§ **Work task**: If a line in the records below holds the string "ISPs", count it; give only the total.

※ ※ ※

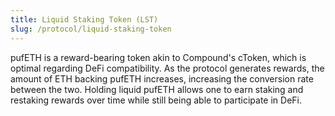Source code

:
 ```yaml
---
title: Liquid Staking Token (LST)
slug: /protocol/liquid-staking-token
---
```


pufETH is a reward-bearing token akin to Compound's cToken, which is optimal regarding DeFi compatibility. As the protocol generates rewards, the amount of ETH backing pufETH increases, increasing the conversion rate between the two. Holding liquid pufETH allows one to earn staking and restaking rewards over time while still being able to participate in DeFi.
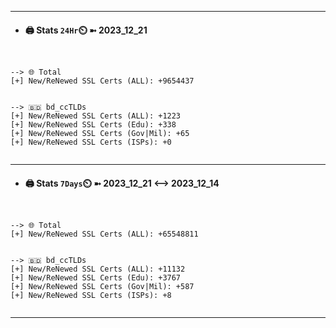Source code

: 

---
- #### 🖨️ **Stats** `24Hr`⏲️ ➼ 2023_12_21
```console


--> 🌐 Total
[+] New/ReNewed SSL Certs (ALL): +9654437


--> 🇧🇩 bd_ccTLDs
[+] New/ReNewed SSL Certs (ALL): +1223
[+] New/ReNewed SSL Certs (Edu): +338
[+] New/ReNewed SSL Certs (Gov|Mil): +65
[+] New/ReNewed SSL Certs (ISPs): +0


```

---
- #### 🖨️ **Stats** `7Days`⏲️ ➼ 2023_12_21 <--> 2023_12_14
```console


--> 🌐 Total
[+] New/ReNewed SSL Certs (ALL): +65548811


--> 🇧🇩 bd_ccTLDs
[+] New/ReNewed SSL Certs (ALL): +11132
[+] New/ReNewed SSL Certs (Edu): +3767
[+] New/ReNewed SSL Certs (Gov|Mil): +587
[+] New/ReNewed SSL Certs (ISPs): +8


```

---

※ ※ ※

§ **Task result**: 2